Cerró el teléfono y volvió al despacho. Miró otra vez su reloj. Tenía media hora antes de coger la Zodiac y volver al muelle. El Encanto estaba a unos cinco minutos a pie desde el embarcadero. Era uno de los pocos restaurantes que permanecían abiertos durante los meses de invierno.

Se sentó y empezó a poner en orden la pila de documentos de la investigación. No era un trabajo difícil. Cada página tenía la fecha estampada en la esquina superior derecha, pero McCaleb se detuvo casi en cuanto empezó. Miró el mensaje que acababa de pegar en la pared. Decidió que si iba a buscar algo que no había visto antes, algo que se le había pasado por alto, tenía que abordar la información desde otro ángulo. No iba a poner los documentos en orden, sino que los leería en el orden casual en que habían quedado. Haciéndolo de este modo evitaría pensar en el flujo de la investigación y en cómo un paso seguía al anterior. Simplemente tendría cada informe para considerarlo como una pieza de un puzzle. Era un truco de bobos, pero ya lo había utilizado antes en casos del FBI. En algunas ocasiones surgía algo nuevo, algo que antes se le había pasado.

Volvió a mirar el reloj y empezó con el informe de encima de la pila. Era el protocolo de la autopsia.

32

McCaleb caminó con brío hasta los escalones de la entrada de El Encanto. Vio su cochecito de golf aparcado junto al bordillo. La mayoría de los cochecitos de la isla parecían iguales, pero él podía identificar el suyo por el asiento infantil con el almohadón blanco y rosa. Graciela todavía estaba allí.

Subió los escalones y la camarera, que lo reconoció, le señaló la mesa donde estaba sentada su familia. Se apresuró y apartó la silla de al lado de Graciela. Estaban a punto de terminar.

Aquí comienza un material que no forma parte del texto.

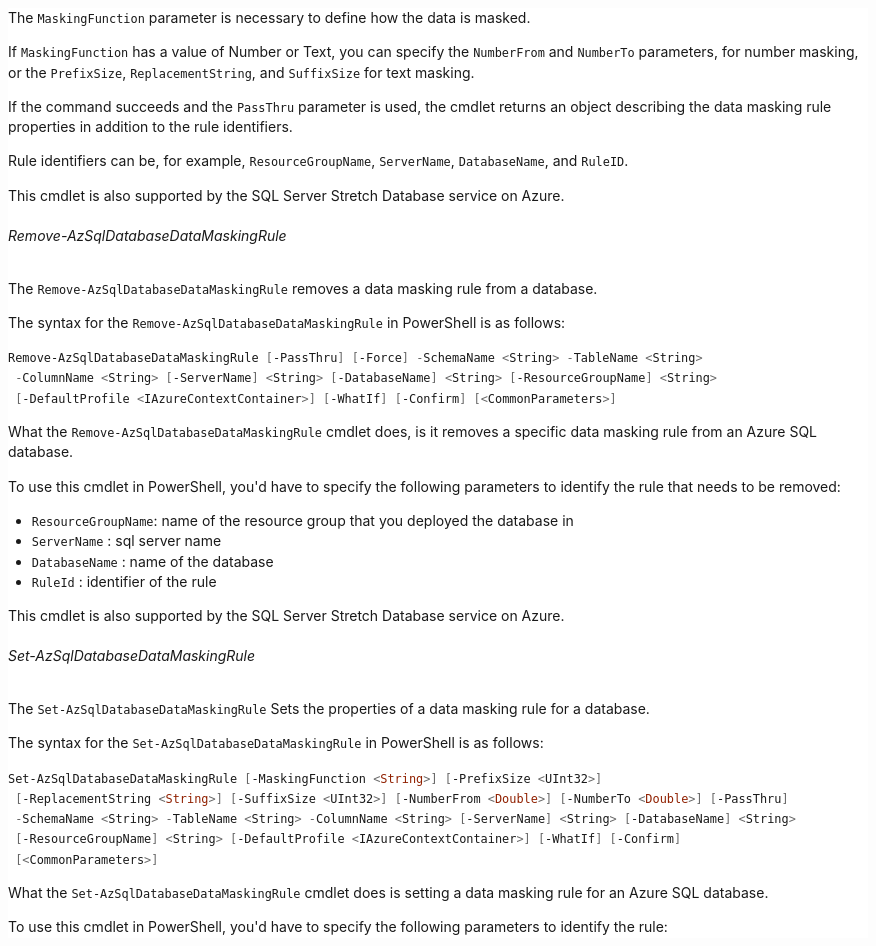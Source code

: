 The `MaskingFunction` parameter is necessary to define how the data is masked.

If `MaskingFunction` has a value of Number or Text, you can specify the `NumberFrom` and `NumberTo` parameters, for number masking, or the `PrefixSize`, `ReplacementString`, and `SuffixSize` for text masking.

If the command succeeds and the `PassThru` parameter is used, the cmdlet returns an object describing the data masking rule properties in addition to the rule identifiers.

Rule identifiers can be, for example, `ResourceGroupName`, `ServerName`, `DatabaseName`, and `RuleID`.

This cmdlet is also supported by the SQL Server Stretch Database service on Azure.

###### Remove-AzSqlDatabaseDataMaskingRule

The `Remove-AzSqlDatabaseDataMaskingRule` removes a data masking rule from a database.

The syntax for the `Remove-AzSqlDatabaseDataMaskingRule` in PowerShell is as follows:

```PowerShell
Remove-AzSqlDatabaseDataMaskingRule [-PassThru] [-Force] -SchemaName <String> -TableName <String>
 -ColumnName <String> [-ServerName] <String> [-DatabaseName] <String> [-ResourceGroupName] <String>
 [-DefaultProfile <IAzureContextContainer>] [-WhatIf] [-Confirm] [<CommonParameters>]
```

What the `Remove-AzSqlDatabaseDataMaskingRule` cmdlet does, is it removes a specific data masking rule from an Azure SQL database.

To use this cmdlet in PowerShell, you'd have to specify the following parameters to identify the rule that needs to be removed:

- `ResourceGroupName`: name of the resource group that you deployed the database in
- `ServerName` : sql server name
- `DatabaseName` : name of the database
- `RuleId` : identifier of the rule

This cmdlet is also supported by the SQL Server Stretch Database service on Azure.

###### Set-AzSqlDatabaseDataMaskingRule

The `Set-AzSqlDatabaseDataMaskingRule` Sets the properties of a data masking rule for a database.

The syntax for the `Set-AzSqlDatabaseDataMaskingRule` in PowerShell is as follows:

```PowerShell
Set-AzSqlDatabaseDataMaskingRule [-MaskingFunction <String>] [-PrefixSize <UInt32>]
 [-ReplacementString <String>] [-SuffixSize <UInt32>] [-NumberFrom <Double>] [-NumberTo <Double>] [-PassThru]
 -SchemaName <String> -TableName <String> -ColumnName <String> [-ServerName] <String> [-DatabaseName] <String>
 [-ResourceGroupName] <String> [-DefaultProfile <IAzureContextContainer>] [-WhatIf] [-Confirm]
 [<CommonParameters>]
```

What the `Set-AzSqlDatabaseDataMaskingRule` cmdlet does is setting a data masking rule for an Azure SQL database.

To use this cmdlet in PowerShell, you'd have to specify the following parameters to identify the rule:
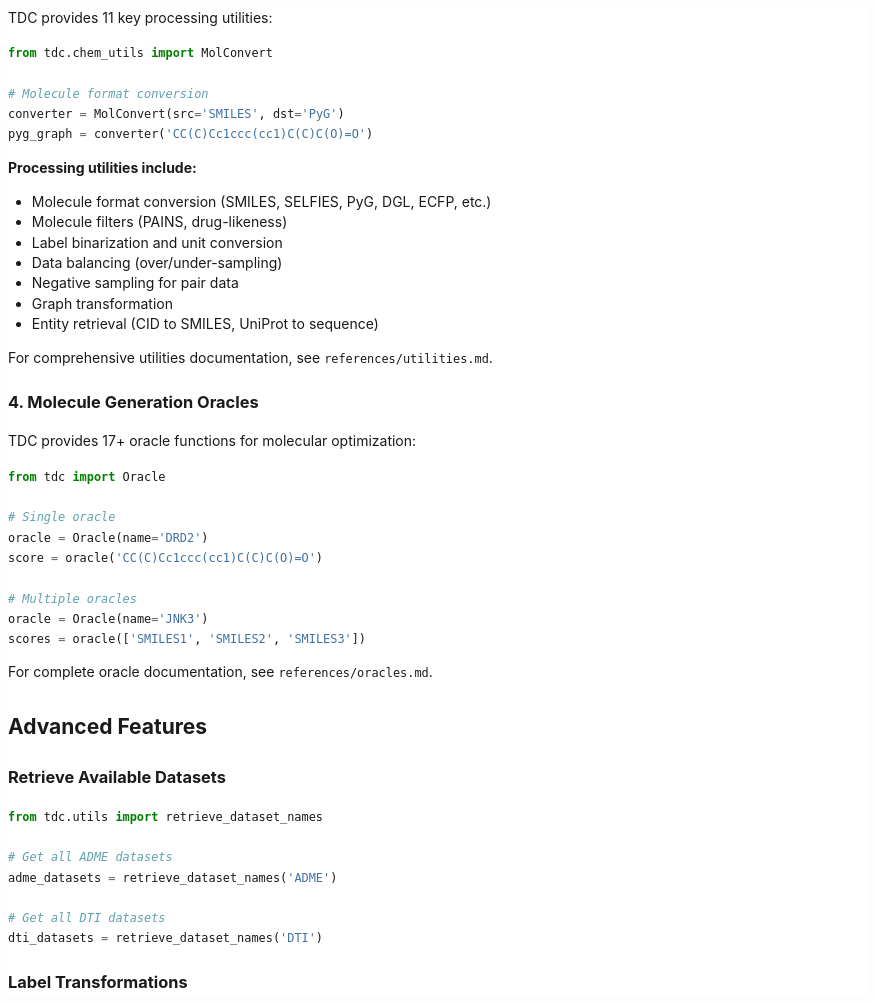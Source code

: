 TDC provides 11 key processing utilities:

```python
from tdc.chem_utils import MolConvert

# Molecule format conversion
converter = MolConvert(src='SMILES', dst='PyG')
pyg_graph = converter('CC(C)Cc1ccc(cc1)C(C)C(O)=O')
```

**Processing utilities include:**
- Molecule format conversion (SMILES, SELFIES, PyG, DGL, ECFP, etc.)
- Molecule filters (PAINS, drug-likeness)
- Label binarization and unit conversion
- Data balancing (over/under-sampling)
- Negative sampling for pair data
- Graph transformation
- Entity retrieval (CID to SMILES, UniProt to sequence)

For comprehensive utilities documentation, see `references/utilities.md`.

### 4. Molecule Generation Oracles

TDC provides 17+ oracle functions for molecular optimization:

```python
from tdc import Oracle

# Single oracle
oracle = Oracle(name='DRD2')
score = oracle('CC(C)Cc1ccc(cc1)C(C)C(O)=O')

# Multiple oracles
oracle = Oracle(name='JNK3')
scores = oracle(['SMILES1', 'SMILES2', 'SMILES3'])
```

For complete oracle documentation, see `references/oracles.md`.

## Advanced Features

### Retrieve Available Datasets

```python
from tdc.utils import retrieve_dataset_names

# Get all ADME datasets
adme_datasets = retrieve_dataset_names('ADME')

# Get all DTI datasets
dti_datasets = retrieve_dataset_names('DTI')
```

### Label Transformations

Se fijó en que la camarera ya había dejado la cuenta en la mesa.

– Lo siento, me he retrasado.

Cogió un nacho del cesto que estaba en el centro de la mesa y lo rebañó en los boles de salsa y guacamole antes de metérselo en la boca. Graciela miró el reloj y luego lo fulminó con sus ojos castaños. McCaleb encajó el golpe y se preparó para el siguiente, que sin duda estaba al caer.

– No puedo quedarme.

Ella dejó caer sonoramente el tenedor en su plato. Había terminado.

– Terry…

– Ya lo sé, ya lo sé. Pero ha surgido algo. Tengo que ir a Los Ángeles esta noche.

– ¿Qué puede haber surgido? Estás apartado del caso. Es domingo. La gente está viendo fútbol americano, no corriendo por ahí tratando de resolver asesinatos sin que nadie se lo haya pedido.